The probability of death was lower in year 0–1 than year 1–2 in most breeds [American Bulldog (0.024; 0.065), Border Collie (0.012; 0.020), Boxer (0.005; 0.016), English Bulldog (0.040; 0.055), Cocker Spaniel (0.012; 0.013), French Bulldog (0.131; 0.136); German Shepherd Dog (0.013; 0.020), Husky (0.026; 0.047), Jack Russell Terrier (0.009; 0.009); Labrador Retriever (0.007; 0.009), Springer Spaniel (0.006; 0.006) and Staffordshire Bull Terrier (0.011; 0.012)]. Some breeds, including American Bulldog, Chihuahua, English Bulldog, French Bulldog, Husky and Pug had a probability of death before reaching adulthood (before year 230) much higher than the overall dogs (0.017 in year 0–1 and 0.016 in year 1–2).

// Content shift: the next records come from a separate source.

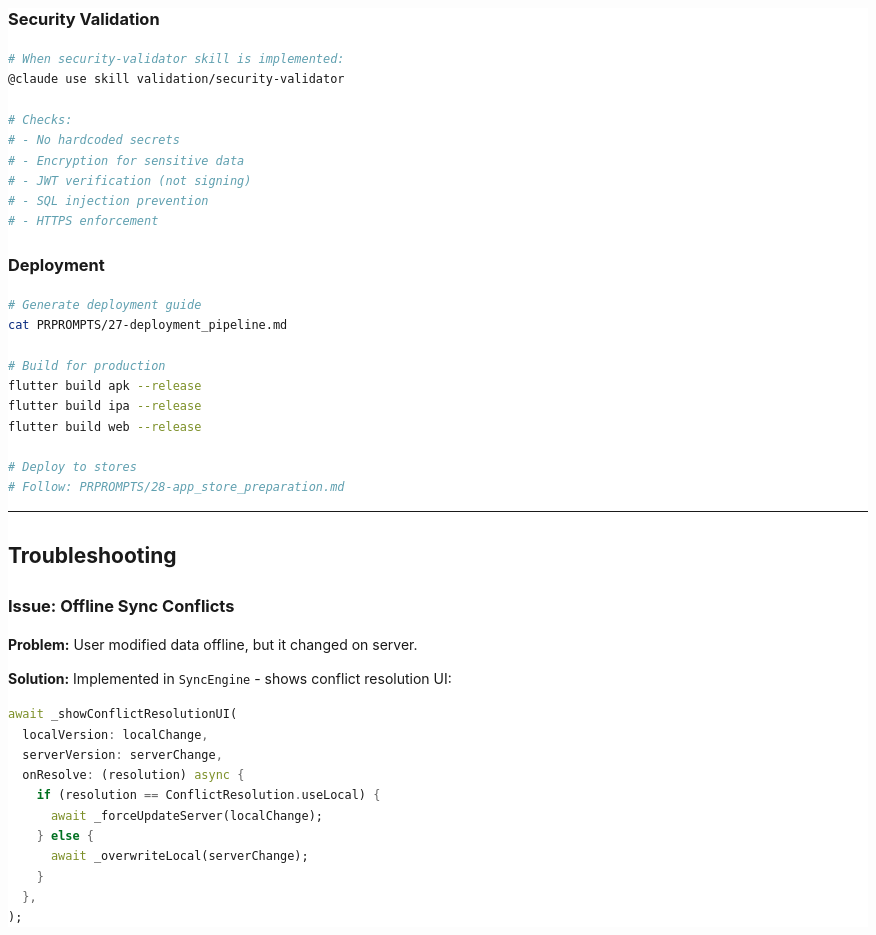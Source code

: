### Security Validation

```bash
# When security-validator skill is implemented:
@claude use skill validation/security-validator

# Checks:
# - No hardcoded secrets
# - Encryption for sensitive data
# - JWT verification (not signing)
# - SQL injection prevention
# - HTTPS enforcement
```

### Deployment

```bash
# Generate deployment guide
cat PRPROMPTS/27-deployment_pipeline.md

# Build for production
flutter build apk --release
flutter build ipa --release
flutter build web --release

# Deploy to stores
# Follow: PRPROMPTS/28-app_store_preparation.md
```

---

## Troubleshooting

### Issue: Offline Sync Conflicts

**Problem:** User modified data offline, but it changed on server.

**Solution:** Implemented in `SyncEngine` - shows conflict resolution UI:

```dart
await _showConflictResolutionUI(
  localVersion: localChange,
  serverVersion: serverChange,
  onResolve: (resolution) async {
    if (resolution == ConflictResolution.useLocal) {
      await _forceUpdateServer(localChange);
    } else {
      await _overwriteLocal(serverChange);
    }
  },
);
```

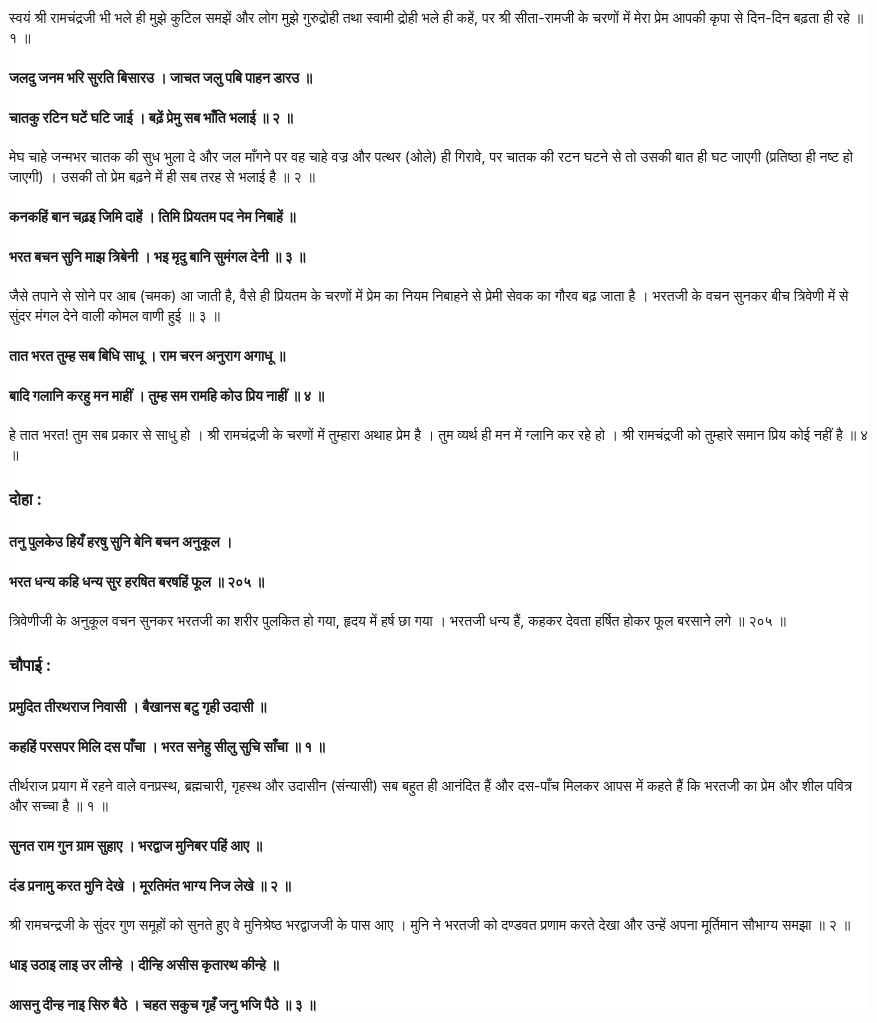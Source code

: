 स्वयं श्री रामचंद्रजी भी भले ही मुझे कुटिल समझें और लोग मुझे गुरुद्रोही तथा स्वामी द्रोही भले ही कहें, पर श्री सीता-रामजी के चरणों में मेरा प्रेम आपकी कृपा से दिन-दिन बढ़ता ही रहे ॥ १ ॥

#### जलदु जनम भरि सुरति बिसारउ । जाचत जलु पबि पाहन डारउ ॥
#### चातकु रटिन घटें घटि जाई । बढ़ें प्रेमु सब भाँति भलाई ॥ २ ॥

मेघ चाहे जन्मभर चातक की सुध भुला दे और जल माँगने पर वह चाहे वज्र और पत्थर (ओले) ही गिरावे, पर चातक की रटन घटने से तो उसकी बात ही घट जाएगी (प्रतिष्ठा ही नष्ट हो जाएगी) । उसकी तो प्रेम बढ़ने में ही सब तरह से भलाई है ॥ २ ॥

#### कनकहिं बान चढ़इ जिमि दाहें । तिमि प्रियतम पद नेम निबाहें ॥
#### भरत बचन सुनि माझ त्रिबेनी । भइ मृदु बानि सुमंगल देनी ॥ ३ ॥

जैसे तपाने से सोने पर आब (चमक) आ जाती है, वैसे ही प्रियतम के चरणों में प्रेम का नियम निबाहने से प्रेमी सेवक का गौरव बढ़ जाता है । भरतजी के वचन सुनकर बीच त्रिवेणी में से सुंदर मंगल देने वाली कोमल वाणी हुई ॥ ३ ॥

#### तात भरत तुम्ह सब बिधि साधू । राम चरन अनुराग अगाधू ॥
#### बादि गलानि करहु मन माहीं । तुम्ह सम रामहि कोउ प्रिय नाहीं ॥ ४ ॥

हे तात भरत! तुम सब प्रकार से साधु हो । श्री रामचंद्रजी के चरणों में तुम्हारा अथाह प्रेम है । तुम व्यर्थ ही मन में ग्लानि कर रहे हो । श्री रामचंद्रजी को तुम्हारे समान प्रिय कोई नहीं है ॥ ४ ॥

### दोहा :

#### तनु पुलकेउ हियँ हरषु सुनि बेनि बचन अनुकूल ।
#### भरत धन्य कहि धन्य सुर हरषित बरषहिं फूल ॥ २०५ ॥

त्रिवेणीजी के अनुकूल वचन सुनकर भरतजी का शरीर पुलकित हो गया, हृदय में हर्ष छा गया । भरतजी धन्य हैं, कहकर देवता हर्षित होकर फूल बरसाने लगे ॥ २०५ ॥

### चौपाई :

#### प्रमुदित तीरथराज निवासी । बैखानस बटु गृही उदासी ॥
#### कहहिं परसपर मिलि दस पाँचा । भरत सनेहु सीलु सुचि साँचा ॥ १ ॥

तीर्थराज प्रयाग में रहने वाले वनप्रस्थ, ब्रह्मचारी, गृहस्थ और उदासीन (संन्यासी) सब बहुत ही आनंदित हैं और दस-पाँच मिलकर आपस में कहते हैं कि भरतजी का प्रेम और शील पवित्र और सच्चा है ॥ १ ॥

#### सुनत राम गुन ग्राम सुहाए । भरद्वाज मुनिबर पहिं आए ॥
#### दंड प्रनामु करत मुनि देखे । मूरतिमंत भाग्य निज लेखे ॥ २ ॥

श्री रामचन्द्रजी के सुंदर गुण समूहों को सुनते हुए वे मुनिश्रेष्ठ भरद्वाजजी के पास आए । मुनि ने भरतजी को दण्डवत प्रणाम करते देखा और उन्हें अपना मूर्तिमान सौभाग्य समझा ॥ २ ॥

#### धाइ उठाइ लाइ उर लीन्हे । दीन्हि असीस कृतारथ कीन्हे ॥
#### आसनु दीन्ह नाइ सिरु बैठे । चहत सकुच गृहँ जनु भजि पैठे ॥ ३ ॥
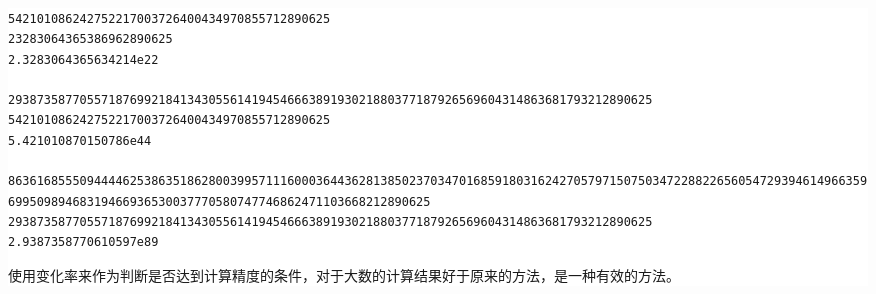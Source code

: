     542101086242752217003726400434970855712890625
    23283064365386962890625
    2.3283064365634214e22
    
    293873587705571876992184134305561419454666389193021880377187926569604314863681793212890625
    542101086242752217003726400434970855712890625
    5.421010870150786e44
    
    86361685550944446253863518628003995711160003644362813850237034701685918031624270579715075034722882265605472939461496635969950989468319466936530037770580747746862471103668212890625
    293873587705571876992184134305561419454666389193021880377187926569604314863681793212890625
    2.9387358770610597e89
    
使用变化率来作为判断是否达到计算精度的条件，对于大数的计算结果好于原来的方法，是一种有效的方法。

This study presents the first cohort life tables for the UK dog population and dogs of different characteristics, including sex, neuter status, KC grouping and 18 breeds and crossbred dogs. These tables offer information about annual life expectancy and annual probability of death, which has been unavailable from conventional longevity studies in UK companion dogs to date. With the ongoing accumulation and accessibility of death information from Big Data resources such as VetCompass in the future, the construction of life tables for increasing numbers of breeds of dogs and also for other companion animal species should expand. The current study provides proof of concept for the development of (hypothetical) cohort life table construction in companion animals and also shares open-access R codes to contribute to these wider purposes (see “Materials and methods”).

Based on the mathematical and biological plausibility, a valid life table should exhibit the highest life expectancy at age 0 which decreases with age8,15,31. The probability of death may be higher in infancy as the immune system continues to mature in the postnatal period, for both humans and dogs32. In dogs, the immune system takes approximately one year for full maturity32. In the most recent life tables of humans in the UK, Australia and the US, the probability of death appeared the lowest in ages of 7–11 years (i.e., the onset of senescence) before showing an increasing trend until the end of the table (i.e., life)15,33,34. Our overall life table in dogs satisfied the condition of decreasing life expectancy and had the lowest annual probability of death (({widehat{q}}_{x})) before reaching adulthood at year 230, similar to the life tables in humans. Some life tables constructed in the current study did not follow this trend in the probability of death, for example, the life tables for neutered males and females. These life tables will be discussed below.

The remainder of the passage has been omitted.